The Mudcat Café TM
Thread #155056   Message #3644518
Posted By: Jim Carroll
23-Jul-14 - 08:34 AM
Thread Name: Breach of Copyright - and Integrity
Subject: RE: Breach of Copyright - and Integrity
"I feel I must apologise to Sam & Francesco and suggest they stop reading this thread. "
Sorry Mo - can't agree.
As far as I am concerned, Sam and Francesco have exonerated themselves and are no longer the target of this thread (others are free to act otherwise of course)
This doesn't stop this discussion being about the use of field recordings in general terms - very much needed considering the number of them that still haven't seen the light of day.
"the possibility that the original singers might actually have considered it flattering that someone liked their music enough to want to spend their time trying out some banjo accompaniment to their songs"

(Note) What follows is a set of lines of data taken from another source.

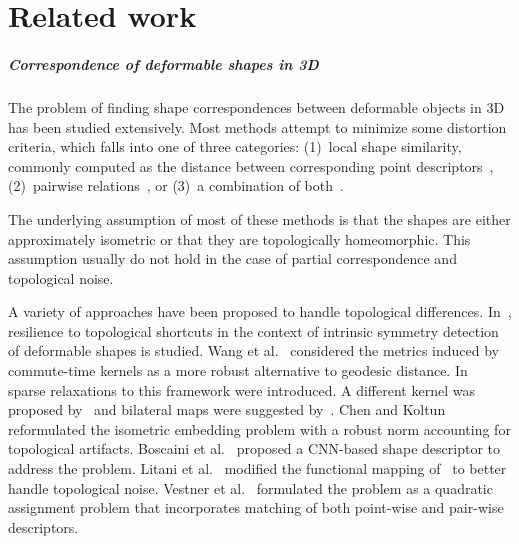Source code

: \chapter{Related work}\label{chap:related work}

\paragraph{Correspondence of deformable shapes in 3D}
The problem of finding shape correspondences between deformable objects in 3D has been studied extensively.
Most methods attempt to minimize some distortion criteria, which falls into one of three categories:
(1)~local shape similarity, commonly computed as the distance between corresponding point descriptors~\cite{aubry2011wave,bronstein2010scale,jain2007non,rusu2008learning,rusu2009fast,Sun:2009:CPI:1735603.1735621,tombari2010unique,dey2010persistent}, 
(2)~pairwise relations~\cite{chen2015robust,coifman2005geometric,vestner2017product}, or
(3)~a combination of both~\cite{vestner2017efficient}.

The underlying assumption of most of these methods is that the shapes are either approximately isometric or that they are topologically homeomorphic.
This assumption usually do not hold in the case of partial correspondence and topological noise.

A variety of approaches have been proposed to handle topological differences.
In~\cite{ovsjanikov2008global}, resilience to topological shortcuts in the context of intrinsic
symmetry detection of deformable shapes is studied.
Wang et al.~\cite{wang2011discrete} considered the metrics induced by commute-time kernels as a more robust alternative to geodesic distance.
In~\cite{rodola2013elastic,Torsello:2012:GAD:2354409.2354702} sparse relaxations to this framework were introduced.
A different kernel was proposed by~\cite{boscaini2014coulomb} and bilateral maps were suggested by~\cite{vanKaick:2013:BMP:2771539.2771553}.
Chen and Koltun~\cite{chen2015robust} reformulated the isometric embedding problem with a robust norm accounting for topological artifacts.
Boscaini et al.~\cite{Boscaini2016AnisotropicDD} proposed a CNN-based shape descriptor to address the problem.
Litani et al.~\cite{litany2017fully} modified the functional mapping of~\cite{Ovsjanikov:2012:FMF:2185520.2185526} to better handle topological noise.
Vestner et al.~\cite{vestner2017efficient} formulated the problem as a quadratic assignment problem that incorporates matching of both point-wise and pair-wise descriptors.


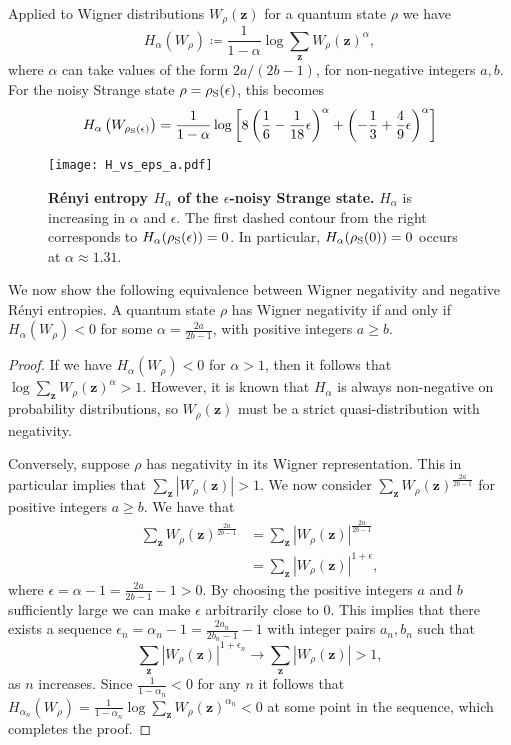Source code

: \documentclass[
twocolumn,
superscriptaddress
]{revtex4-1}
\newenvironment{customthm}[1]
  {\renewcommand\theinnercustomthm{#1}\innercustomthm}
  {\endinnercustomthm}
\def\z{\boldsymbol{z}}
\begin{document}
Applied to Wigner distributions $W_\rho (\z)$ for a quantum state $\rho$ we have
\begin{equation}
	H_\alpha(W_\rho) \coloneqq \frac{1}{1-\alpha} \log \sum_{\z} W_{\rho}(\z)^\alpha,
\end{equation}
where $\alpha$ can take values of the form $2a / (2b-1)$, for non-negative integers $a,b$. For the noisy Strange state $\rho = \rho_{\rm{S}}(\epsilon)$, this becomes
\begin{align}
	H_{\alpha}\left(W_{\rho_{\rm{S}}(\epsilon)}\right) = \frac{1}{1-\alpha}\log \left[ 8\left( \frac{1}{6} - \frac{1}{18}\epsilon \right)^\alpha + \left(-\frac{1}{3} + \frac{4}{9}\epsilon \right)^\alpha \right] \nonumber\\
\end{align}
\begin{figure}[t!]
    \centering
    \texttt{[image: H\_vs\_eps\_a.pdf]}
    \caption{\textbf{R\'{e}nyi entropy $H_\alpha$ of the $\epsilon$-noisy Strange state.} $H_\alpha$ is increasing in $\alpha$ and $\epsilon$. The first dashed contour from the right corresponds to $H_\alpha(\rho_{\rm{S}}(\epsilon)) = 0$. In particular, $H_\alpha(\rho_{\rm{S}}(0)) = 0$ occurs at $\alpha \approx 1.31$.
    }
    \label{fig:H}
\end{figure}
We now show the following equivalence between Wigner negativity and negative R\'{e}nyi entropies.
\begin{customthm}{10}
	A quantum state $\rho$ has Wigner negativity if and only if $H_\alpha(W_\rho) < 0$ for some $\alpha =  \frac{2a}{2b-1}$, with positive integers $a \geq b$.
\end{customthm}
\begin{proof} 
If we have $H_\alpha (W_\rho) <0 $ for $\alpha >1$, then it follows that $\log \sum_{\z} W_\rho (\z)^\alpha > 1$. 
However, it is known that $H_\alpha$ is always non-negative on probability distributions, so $W_\rho(\z)$ must be a strict quasi-distribution with negativity.

Conversely, suppose $\rho$ has negativity in its Wigner representation. This in particular implies that $\sum_{\z} |W_\rho (\z)| >1$. We now consider $\sum_{\z} W_\rho (\z)^{\frac{2a}{2b-1}}$ for positive integers $a\ge b$. We have that
\begin{align}
\sum_{\z} W_\rho (\z)^{\frac{2a}{2b-1}} &= \sum_{\z} |W_\rho (\z)|^{\frac{2a}{2b-1}} \nonumber \\
&= \sum_{\z} |W_\rho (\z)|^{1+ \epsilon},
\end{align}
where $\epsilon = \alpha -1=\frac{2a}{2b-1} - 1 >0$. By choosing the positive integers $a$ and $b$ sufficiently large we can make $\epsilon$ arbitrarily close to $0$. This implies that there exists a sequence $\epsilon_n= \alpha_n-1 =\frac{2a_n}{2b_n-1} - 1$ with integer pairs $a_n, b_n$ such that
\begin{equation}
\sum_{\z} |W_\rho (\z)|^{1+ \epsilon_n} \rightarrow \sum_{\z} |W_\rho (\z)| >1,
\end{equation}
as $n$ increases.
Since $\frac{1}{1-\alpha_n} <0$ for any $n$ it follows that $H_{\alpha_n} (W_\rho) = \frac{1}{1-\alpha_n} \log \sum_{\z} W_\rho (\z)^{\alpha_n}  <0 $ at some point in the sequence, which completes the proof.
\end{proof}
\end{document}
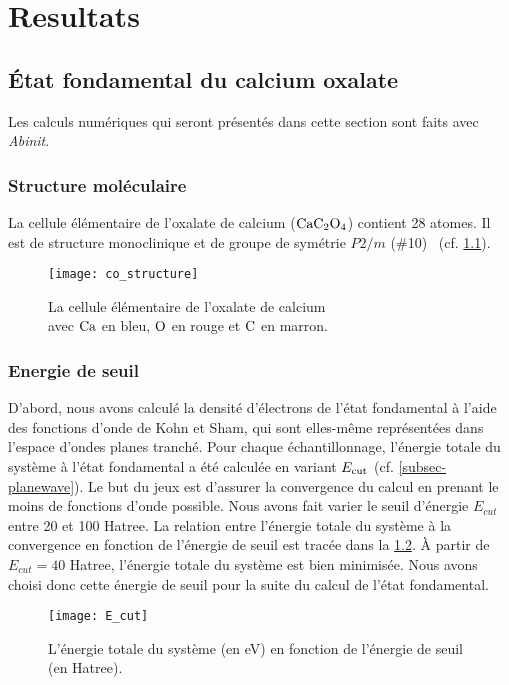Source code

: \chapter{Resultats}
\label{chap-results}

\section{État fondamental du calcium oxalate}
Les calculs numériques qui seront présentés dans cette section sont faits avec \textit{Abinit}.

\subsection{Structure moléculaire}
La cellule élémentaire de l'oxalate de calcium ($\textnormal{Ca} \textnormal{C}_2 \textnormal{O}_4$) contient 28 atomes.
Il est de structure monoclinique et de groupe de symétrie $P2/m$ ($\#$10)~\cite{Kolezynski2010} (cf. \cref{BrillouinZone}).

\begin{figure}[!h]
  \centering
  \captionsetup{width=0.8\textwidth}
  \texttt{[image: co\_structure]}
  \caption{La cellule élémentaire de l'oxalate de calcium\\ avec $\textnormal{Ca}$ en bleu, $\textnormal{O}$ en rouge et $\textnormal{C}$ en marron.}\label{BrillouinZone}
\end{figure}

\subsection{Energie de seuil}
D'abord, nous avons calculé la densité d'électrons de l'état fondamental
à l'aide des fonctions d'onde de Kohn et Sham,
qui sont elles-même représentées dans l'espace d'ondes planes tranché.
Pour chaque échantillonnage, l'énergie totale du système à l'état fondamental a été calculée
en variant $E_{\textnormal{cut}}$ (cf. \cref{subsec-planewave}).
Le but du jeux est d'assurer la convergence du calcul en prenant le moins de fonctions d'onde possible.
Nous avons fait varier le seuil d'énergie $E_{cut}$ entre 20 et 100 Hatree.
La relation entre l'énergie totale du système à la convergence
en fonction de l'énergie de seuil est tracée dans la \cref{fig-Ecut}.
À partir de $E_{cut} = 40$ Hatree, l'énergie totale du système est bien minimisée.
Nous avons choisi donc cette énergie de seuil pour la suite du calcul de l'état fondamental.

\begin{figure}[!h]
    \centering
    \texttt{[image: E\_cut]}
    \caption{L'énergie totale du système (en eV) en fonction de l'énergie de seuil (en Hatree).}\label{fig-Ecut}
\end{figure}

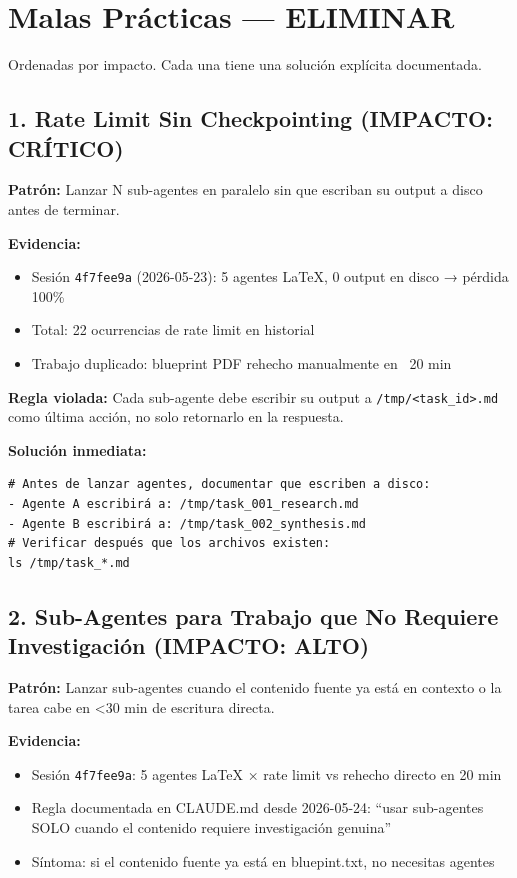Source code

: \documentclass[12pt,a4paper,spanish]{article}
\begin{document}
\section{Malas Prácticas — ELIMINAR}

Ordenadas por impacto. Cada una tiene una solución explícita documentada.

\subsection{1. Rate Limit Sin Checkpointing (IMPACTO: CRÍTICO)}

\textbf{Patrón:} Lanzar N sub-agentes en paralelo sin que escriban su output a disco antes de terminar.

\textbf{Evidencia:}
\begin{itemize}
  \item Sesión \texttt{4f7fee9a} (2026-05-23): 5 agentes LaTeX, 0 output en disco → pérdida 100\%
  \item Total: 22 ocurrencias de rate limit en historial
  \item Trabajo duplicado: blueprint PDF rehecho manualmente en ~20 min
\end{itemize}

\textbf{Regla violada:} Cada sub-agente debe escribir su output a \texttt{/tmp/<task\_id>.md} como última acción, no solo retornarlo en la respuesta.

\textbf{Solución inmediata:}
\begin{lstlisting}
# Antes de lanzar agentes, documentar que escriben a disco:
- Agente A escribirá a: /tmp/task_001_research.md
- Agente B escribirá a: /tmp/task_002_synthesis.md
# Verificar después que los archivos existen:
ls /tmp/task_*.md
\end{lstlisting}

\subsection{2. Sub-Agentes para Trabajo que No Requiere Investigación (IMPACTO: ALTO)}

\textbf{Patrón:} Lanzar sub-agentes cuando el contenido fuente ya está en contexto o la tarea cabe en <30 min de escritura directa.

\textbf{Evidencia:}
\begin{itemize}
  \item Sesión \texttt{4f7fee9a}: 5 agentes LaTeX × rate limit vs rehecho directo en 20 min
  \item Regla documentada en CLAUDE.md desde 2026-05-24: ``usar sub-agentes SOLO cuando el contenido requiere investigación genuina''
  \item Síntoma: si el contenido fuente ya está en bluepint.txt, no necesitas agentes
\end{itemize}
\end{document}
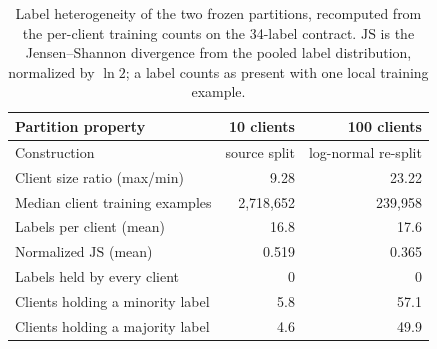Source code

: \begin{table}[!tb]
\centering\small
\caption{Label heterogeneity of the two frozen partitions, recomputed from the per-client training counts on the 34-label contract. $\mathrm{JS}$ is the Jensen--Shannon divergence from the pooled label distribution, normalized by $\ln 2$; a label counts as present with one local training example.}
\label{tab:heterogeneity}
\setlength{\tabcolsep}{3pt}
\begin{tabular}{lrr}
\toprule
Partition property & 10 clients & 100 clients \\
\midrule
Construction & source split & log-normal re-split \\
Client size ratio (max/min) & 9.28 & 23.22 \\
Median client training examples & 2{,}718{,}652 & 239{,}958 \\
\midrule
Labels per client (mean) & 16.8 & 17.6 \\
Normalized $\mathrm{JS}$ (mean) & 0.519 & 0.365 \\
\midrule
Labels held by every client & 0 & 0 \\
Clients holding a minority label & 5.8 & 57.1 \\
Clients holding a majority label & 4.6 & 49.9 \\
\bottomrule
\end{tabular}
\end{table}
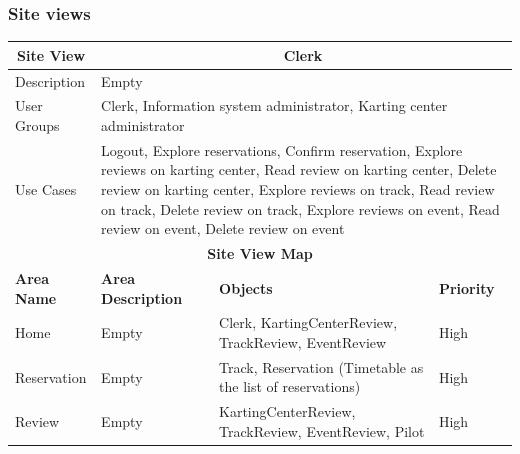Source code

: \documentclass{beamer}
\begin{document}
\begin{frame}
    \frametitle{Site views}
    \begin{table}
        \centering
        \tiny
        \setlength{\tabcolsep}{1pt}
        \begin{tabular}{|m{2cm}|m{4cm}|m{3cm}|m{1cm}|}
        \hline
        \multicolumn{1}{|c|}{\textbf{Site View}} & \multicolumn{3}{c|}{\textbf{Clerk}} \\
        \hline
        Description & \multicolumn{3}{m{8cm}|}{Empty} \\
        \hline
        User Groups & \multicolumn{3}{m{8cm}|}{Clerk, 
        Information system administrator, Karting center administrator} \\
        \hline
        Use Cases & \multicolumn{3}{m{8cm}|}{Logout, Explore reservations, Confirm reservation,
        Explore reviews on karting center, Read review on karting center, Delete review on karting center,
        Explore reviews on track, Read review on track, Delete review on track, Explore reviews on event,
        Read review on event, Delete review on event} \\
        \hline
        \multicolumn{4}{|c|}{\textbf{Site View Map}} \\
        \hline
        \textbf{Area Name} & \textbf{Area Description} & \textbf{Objects} & \textbf{Priority} \\
        \hline
        Home & Empty & Clerk, KartingCenterReview, TrackReview, EventReview & High \\
        \hline
        Reservation & Empty & Track, Reservation (Timetable as the list of reservations) & High \\
        \hline
        Review & Empty & KartingCenterReview, TrackReview, EventReview, Pilot & High \\
        \hline
        \end{tabular}
    \end{table}
\end{frame}
\end{document}
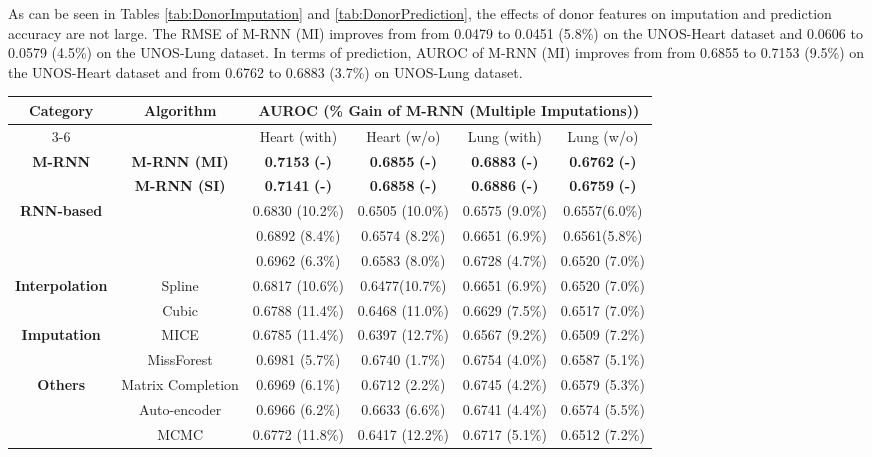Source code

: \documentclass{article}
\begin{document}
As can be seen in  Tables \ref{tab:DonorImputation} and \ref{tab:DonorPrediction}, the effects of donor features on imputation and prediction accuracy are not large.  The RMSE of M-RNN (MI) improves from from 0.0479 to 0.0451  (5.8\%) on the UNOS-Heart dataset and 0.0606 to 0.0579   (4.5\%) on the UNOS-Lung dataset.  In terms of prediction, AUROC of M-RNN (MI) improves from from 0.6855 to 0.7153  (9.5\%) on the  UNOS-Heart dataset and from 0.6762  to 0.6883 (3.7\%) on  UNOS-Lung dataset.   
\begin{table*}[t!]
	\caption{Performance comparison for label prediction (AUROC) with/without donor features in UNOS dataset}
	\label{tab:DonorPrediction}
	\centering
	\small
	\begin{tabular}{c|c|c|c|c|c}
		\toprule
		\multirow{2}{*}{\textbf{Category}} & \multirow{2}{*}{\textbf{Algorithm}}&\multicolumn{4}{c}{\textbf{AUROC (\% Gain of M-RNN (Multiple Imputations))}}  \\
		\cmidrule{3-6}
		& & Heart (with) & Heart (w/o) & Lung (with) & Lung (w/o) \\
		\midrule
		\multirow{2}{*}{\textbf{M-RNN}}&\textbf{M-RNN (MI)} &  \textbf{0.7153}  \textbf{(-)}  &\textbf{0.6855}  \textbf{(-)} & \textbf{0.6883}  \textbf{(-)} & \textbf{0.6762}  \textbf{(-)} \\
		&\textbf{M-RNN (SI)} &  \textbf{0.7141}  \textbf{(-)}  & \textbf{0.6858}  \textbf{(-)} & \textbf{0.6886}  \textbf{(-)} & \textbf{0.6759}  \textbf{(-)}  \\
		\midrule
		\multirow{3}{*}{\textbf{RNN-based}}&\cite{Recent_RNN1} &  0.6830 (10.2\%)& 0.6505  (10.0\%)  & 0.6575 (9.0\%) & 0.6557(6.0\%) \\
		&\cite{Recent_RNN2}   & 0.6892 (8.4\%)& 0.6574 (8.2\%)& 0.6651 (6.9\%) & 0.6561(5.8\%) \\
		&\cite{Recent_RNN3}   &  0.6962 (6.3\%)& 0.6583 (8.0\%)& 0.6728 (4.7\%) &0.6520 (7.0\%) \\
		\midrule
		\multirow{2}{*}{\textbf{Interpolation}}& Spline & 0.6817 (10.6\%)& 0.6477(10.7\%)&0.6651 (6.9\%)& 0.6520 (7.0\%) \\
		& Cubic & 0.6788 (11.4\%) & 0.6468 (11.0\%) &0.6629 (7.5\%) &0.6517 (7.0\%) \\
		\midrule
		\multirow{2}{*}{\textbf{Imputation}}& MICE & 0.6785 (11.4\%)  & 0.6397 (12.7\%) & 0.6567 (9.2\%) & 0.6509 (7.2\%) \\
		& MissForest & 0.6981 (5.7\%)  &0.6740 (1.7\%) &0.6754 (4.0\%) &0.6587 (5.1\%) \\ 
		\midrule
		\multirow{3}{*}{\textbf{Others}} & Matrix Completion   & 0.6969 (6.1\%) &0.6712 (2.2\%) &0.6745 (4.2\%) &0.6579 (5.3\%) \\
		& Auto-encoder  &0.6966 (6.2\%) &0.6633 (6.6\%) &0.6741 (4.4\%) &0.6574 (5.5\%)  \\
		& MCMC  &0.6772 (11.8\%) &0.6417 (12.2\%) &0.6717 (5.1\%) &0.6512 (7.2\%)  \\
		\bottomrule
	\end{tabular}
\end{table*}
\end{document}
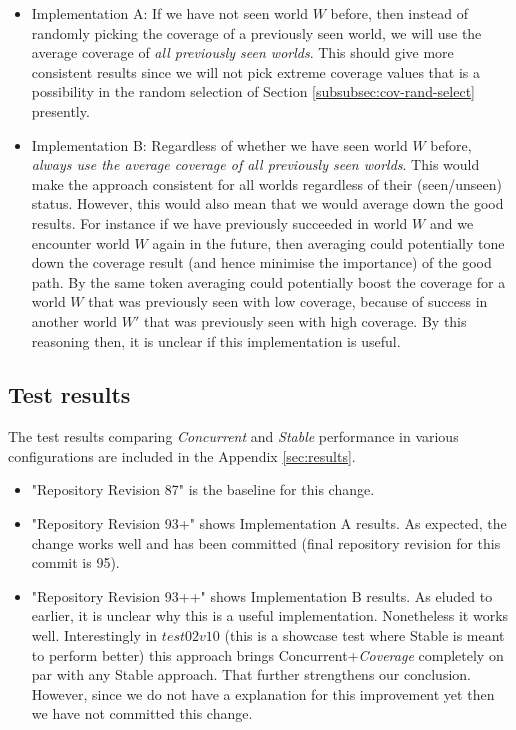 \documentclass[a4paper]{article}
\newcommand{\cc}{\emph{Concurrent}\xspace}
\newcommand{\st}{\emph{Stable}\xspace}
\newcommand{\cov}{\emph{Coverage}\xspace}
\begin{document}
\begin{itemize}

\item Implementation A: If we have not seen world $W$ before, then instead of randomly picking the coverage of a previously seen world, we will use the average coverage of \textit{all previously seen worlds}. This should give more consistent results since we will not pick extreme coverage values that is a possibility in the random selection of Section \ref{subsubsec:cov-rand-select} presently. 

\item Implementation B: Regardless of whether we have seen world $W$ before, \textit{always use the average coverage of all previously seen worlds}. This would make the approach consistent for all worlds regardless of their (seen/unseen) status. However, this would also mean that we would average down the good results. For instance if we have previously succeeded in world $W$ and we encounter world $W$ again in the future, then averaging could potentially tone down the coverage result (and hence minimise the importance) of the good path. By the same token averaging could potentially boost the coverage for a world $W$ that was previously seen with low coverage, because of success in another world $W'$ that was previously seen with high coverage. By this reasoning then, it is unclear if this implementation is useful.

\end{itemize}

\subsection{Test results}

The test results comparing \cc and \st performance in various configurations are included in the Appendix \ref{sec:results}.
\begin{itemize}
\item "Repository Revision 87" is the baseline for this change.

\item "Repository Revision 93+" shows Implementation A results. As expected, the change works well and has been committed (final repository revision for this commit is 95).

\item  "Repository Revision 93++" shows Implementation B results. As eluded to earlier, it is unclear why this is a useful implementation. Nonetheless it works well. Interestingly in $test02v10$ (this is a showcase test where Stable is meant to perform better) this approach brings Concurrent+\cov completely on par with any Stable approach. That further strengthens our conclusion. However, since we do not have a explanation for this improvement yet then we have not committed this change.

\end{itemize}
\end{document}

Quite possibly, but the decision has to rest with someone, and given that nearly all our singers, as far as I'm concerned Pat and I are in the best position to make that judgement.
We spent twenty years recording Walter Pardon and, gentle man that he was, I'm damn sure that we would have had to hang garlic over all our windows to keep is angry spirit from our door.
Walter played both melodeon and fiddle and was quite capable of accompanying himself, should he have ever felt the necessity - he told us specifically that he didn't.
Jamesie McCarty and all our Clare singers spent their lives in a town that was renowned for its fine musicians, Willie Clancy, Bobby Casey, Junior Crehan... piper Johnny Doran was a regular visitor.
All of them were perfectly capable of providing themselves with accompaniment, should they have wanted.
The only time we worked with singers who had ever sung to accompaniment were the tiny handful of Travellers who did street sining, and they made a point of differentiating between "street" and "fireside singing".
It is arrogant to assume accompaniments either necessary or desirable on behalf of the singers, and more than a little patronising to claim that they would be flattered by it being added.